El País Encantado

Vi luego en mi sueño que siguieron hasta llegar a cierto país cuyo clima tenía la propiedad de darle modorra a todo el que entraba en él. ESPERANZA comenzó a sentirse soñoliento, por lo cual le dijo a CRISTIANO:

—Tengo tanto sueño que apenas puedo mantener abiertos los ojos; acostémonos, pues, y durmamos un rato.

—De ninguna manera, no sea que durmiéndonos, no volvamos a despertar.

—¿Por qué, hermano? El sueño es agradable para el hombre trabajador, nos sentiremos descansados si nos tomamos una siesta.

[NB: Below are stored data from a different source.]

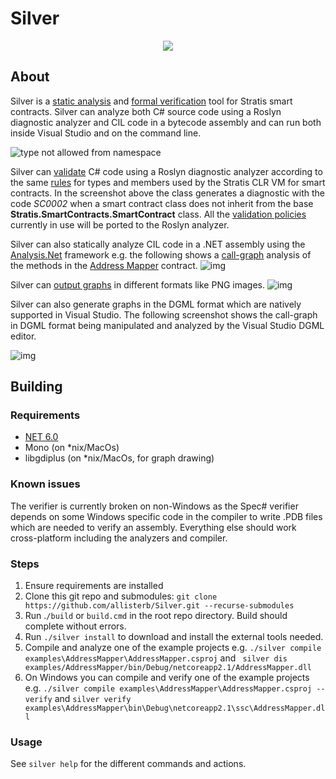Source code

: # Silver
<p align="center">
  <img src="https://static.wikia.nocookie.net/zelda_gamepedia_en/images/5/5a/BotW_Silver_Shield_Model.png/revision/latest/scale-to-width-down/400?cb=20210118165032&format=original" />
</p>

## About
Silver is a [static analysis](https://en.wikipedia.org/wiki/Static_program_analysis) and [formal verification](https://en.wikipedia.org/wiki/Formal_verification) 
tool for Stratis smart contracts. Silver can analyze both C# source code using a Roslyn diagnostic analyzer and CIL code in a bytecode assembly 
and can run both inside Visual Studio and on the command line.

![type not allowed from namespace](https://dm2301files.storage.live.com/y4mtdREUkjcGF6gKDRZjHDPQ1s0NU53LLENRXrni2IXbOeNblTZ4z7xMATD2woY3RdyoZvto0VlnKjW80e6tUISj2YO2t4JifQJdj0tRIwK5YDt5XIuLSWo-fBbwl6iWcF7jQGuJ0zlhvk7_uYfoflzmJSp7E612_O6O5KREX3vWTYcEJHpGO4kYHC6r6309vJx?width=1424&height=1015&cropmode=none)

Silver can [validate](https://github.com/allisterb/Silver/blob/master/src/Silver.CodeAnalysis.Cs/Silver.CodeAnalysis.Cs/Validator.cs) C# code using a Roslyn diagnostic analyzer according to the same [rules](https://github.com/stratisproject/StratisFullNode/blob/master/Documentation/Features/SmartContracts/Clr-execution-and-validation.md) for types and members used by the Stratis CLR VM for smart contracts. In the screenshot above the class generates a diagnostic with the code _SC0002_ when a smart contract class does not inherit from the base **Stratis.SmartContracts.SmartContract** class. All the [validation policies](https://github.com/stratisproject/StratisFullNode/blob/master/src/Stratis.SmartContracts.CLR.Validation/DeterminismPolicy.cs) currently in use will be ported to the Roslyn analyzer.

Silver can also statically analyze CIL code in a .NET assembly using the [Analysis.Net](https://github.com/edgardozoppi/analysis-net/tree/master) framework e.g. the following shows a [call-graph](https://en.wikipedia.org/wiki/Call_graph) analysis of the methods in the [Address Mapper](https://github.com/stratisproject/CirrusSmartContracts/tree/master/Mainnet/AddressMapper) contract.
![img](https://dm2301files.storage.live.com/y4mLu9yA4qSBuSATzoJqXQtKfaJCMsDx11duBmqvmt5ZDMgvXMJhvPVIurq9har4_VC2vza5GKYWXYhOReBYPW3g-xS1iDWmYiEjEqLfxzSZMzrfXTS51oDOEml0oT3Y_MuL8OLc8Bvm8VWVqToi37DxrXBTBiyfRwRU09k57lEK8riBf_OvJGxdiVNWwl-lH84?width=1916&height=1023&cropmode=none)

Silver can [output graphs](https://github.com/allisterb/Silver/tree/master/src/Silver.Drawing) in different formats like PNG images.
![img](https://dm2301files.storage.live.com/y4mRkO7wiNlaUapDiUxbW_hLwNXWrXOhhyE3fTSHLoelnaD3GIvKMRUv97clPiiyW__NfobAAzSNuNUT4Frk3sIluCe9uhcds2vA0z0nVMOYd2C6xz6cXcnBwo0g3YbYH-CC8SxLDdGRhZHGOUTdxuYmptpXMojwcJQc_fgGJPgfurMuqF3ATuTSO359j3o-39M?width=2000&height=612&cropmode=none)

Silver can also generate graphs in the DGML format which are natively supported in Visual Studio. The following screenshot shows the call-graph in DGML format being manipulated and analyzed by the Visual Studio DGML editor.

![img](https://dm2301files.storage.live.com/y4mOhd7isx7dRXOsuYjaZk1o88mkSv7sjqVzuGyTdhGRa9mYHLB2ziQQXbkyE-pdv5I4zqgYFgoXOgvZY88YBAOvs7I41I77KB1lw_9rZ9-ZSxHBWOutiBUZDYMGLnmGmaZJYGv9azJD3I9v0GTARJIIysAD4UJqoFZrQURyXfmE0HZXI1kSZIOtHAy9-H7JtEz?width=1904&height=946&cropmode=none)



## Building

### Requirements
* [NET 6.0](https://dotnet.microsoft.com/en-us/download/dotnet/6.0)
* Mono (on *nix/MacOs)
* libgdiplus (on *nix/MacOs, for graph drawing)

### Known issues
The verifier is currently broken on non-Windows as the Spec# verifier depends on some Windows specific code in the compiler to write .PDB files which are needed to verify an assembly. Everything else should work cross-platform including the analyzers and compiler.

### Steps
1. Ensure requirements are installed
2. Clone this git repo and submodules: `git clone https://github.com/allisterb/Silver.git --recurse-submodules`
3. Run .`/build` or `build.cmd` in the root repo directory. Build should complete without errors.
4. Run `./silver install` to download and install the external tools needed.
5. Compile and analyze one of the example projects e.g. `./silver compile examples\AddressMapper\AddressMapper.csproj` and ` silver dis examples/AddressMapper/bin/Debug/netcoreapp2.1/AddressMapper.dll`
6. On Windows you can compile and verify one of the example projects e.g. `./silver compile examples\AddressMapper\AddressMapper.csproj --verify` and `silver verify examples\AddressMapper\bin\Debug\netcoreapp2.1\ssc\AddressMapper.dll`

### Usage
See `silver help` for the different commands and actions.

—Recuerda que uno de los pastores nos mandó que nos cuidáramos del País Encantado. Con eso nos quiso dar a entender que no debíamos dormirnos en él. Por lo tanto, no lo hagamos como lo hacen otros; más bien velemos y seamos sobrios (1 Tes. 5:6).

Respondió ESPERANZA:

—Confieso que no tengo razón, y si hubiera estado aquí solo habría estado en peligro de muerte. Veo que es cierto el dicho del sabio: “Mejor son dos que uno” (Ecl. 4:9). Hasta aquí tu compañía ha sido una bendición; y serás recompensado por tu labor.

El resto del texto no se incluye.